Lem wanted to laugh. Ramdakan was acting as if illegal activity with that much money was mere office chitchat or casual gossip. “That’s a lot of money, Norja,” said Lem. “It takes whole departments of people and no small amount of money to conceal something like this.”

 

Ramdakan shoved the holopad back into Lem’s arms suddenly angry. “Is this why you called me into a freezer, Lem? To show me what the idiots at the LTD do with their spare time?”

 

Not in their spare time, moron, Lem wanted to shout. They’re a government agency. This is what they’re supposed to do all the time. That is, when they’re not taking bribes from you and doing whatever dance we tell them to.

 

But he said none of this.

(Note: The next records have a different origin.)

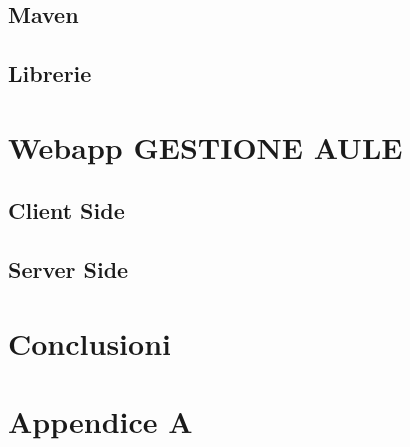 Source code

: \documentclass[a4paper,pt11,oneside]{book}
\begin{document}
\section{Maven}


\section{Librerie}


\chapter{Webapp GESTIONE AULE}


\section{Client Side}



\FloatBarrier





\section{Server Side}



\chapter{Conclusioni}


\chapter{Appendice A}



\end{document}
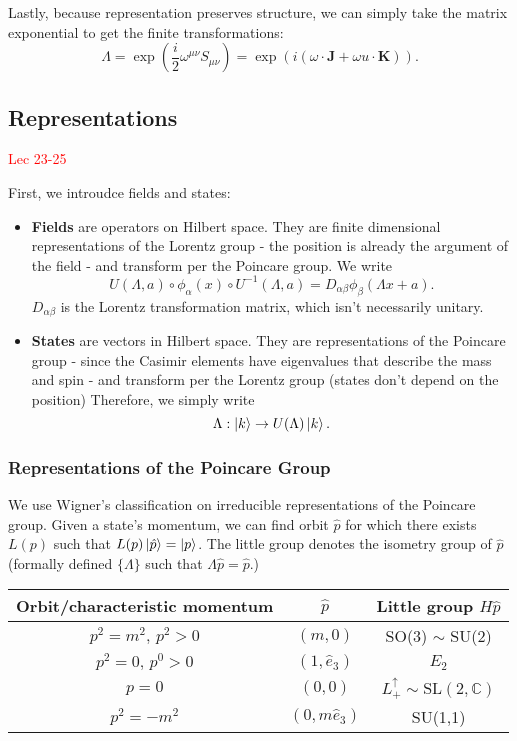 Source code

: \documentclass{article}
\begin{document}
Lastly, because representation preserves structure, we can simply take the matrix exponential to get the finite transformations:
$$\Lambda=\exp\left(\frac i2\omega^{\mu\nu}S_{\mu\nu}\right)=\exp\left(i(\omega\cdot\mathbf J+\omega u\cdot\mathbf K)\right).$$

\subsection{Representations}
\textcolor{red}{Lec 23-25}

First, we introudce fields and states:
\begin{itemize}
    \item \textbf{Fields} are operators on Hilbert space. They are finite dimensional representations of the Lorentz group - the position is already the argument of the field - and transform per the Poincare group. We write
    $$U(\Lambda,a)\circ\phi_\alpha(x)\circ U^{-1}(\Lambda,a)=D_{\alpha\beta}\phi_\beta(\Lambda x+a).$$
    $D_{\alpha\beta}$ is the Lorentz transformation matrix, which isn't necessarily unitary.
    \item \textbf{States} are vectors in Hilbert space. They are representations of the Poincare group - since the Casimir elements have eigenvalues that describe the mass and spin - and transform per the Lorentz group (states don't depend on the position) Therefore, we simply write 
    $$\Lambda:\ket k\to U(\Lambda)\ket k.$$
\end{itemize}

\subsubsection{Representations of the Poincare Group}

We use Wigner's classification on irreducible representations of the Poincare group. Given a state's momentum, we can find orbit $\hat p$ for which there exists $L(p)$ such that $L(p)\ket{\hat p}=\ket p$. The little group denotes the isometry group of $\hat p$ (formally defined $\{\Lambda\}$ such that $\Lambda\hat p=\hat p$.)

\begin{center}
\begin{tabular}{ |c|c|c| } 
\hline
 Orbit/characteristic momentum & $\hat{p}$ & Little group $H\hat{p}$ \\ 
 \hline
 $p^2=m^2,\,p^2>0$ & $(m,0)$ & SO(3) $\sim$ SU(2) \\ 
 \hline
 $p^2=0,\,p^0>0$ & $(1,\hat{e}_3)$ & $E_2$ \\ 
 \hline
 $p=0$ & $(0,0)$ & $L^\uparrow_+\sim\text{SL}(2,\mathbb C)$\\
 \hline
 $p^2=-m^2$ & $(0,m\hat e_3)$ & SU(1,1)\\
 \hline
\end{tabular}
\end{center}
\end{document}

Instead he kept his expression calm. “I called you here, Norja, because I’m worried. Father would never have agreed to this. And yet, the evidence insinuates that Father was complicit in this. Some may even conclude that Father orchestrated the whole thing.”

 

“Not true.”

 

“Of course not. But if the press were to ever hear about this…”

 

“They won’t,” Ramdakan said. “We have people on this right now, Lem. They’re making it go away. And if the press ever did catch wind of it, the PR folks would handle it and make sure it didn’t go to the nets. That’s their job, and they do it very well. This is old news, Lem. We’ve got it under control.”

 

“Good. I’m glad to hear it. So how much of it have we paid?”

 

Ramdakan blinked, confused. “What do you mean?”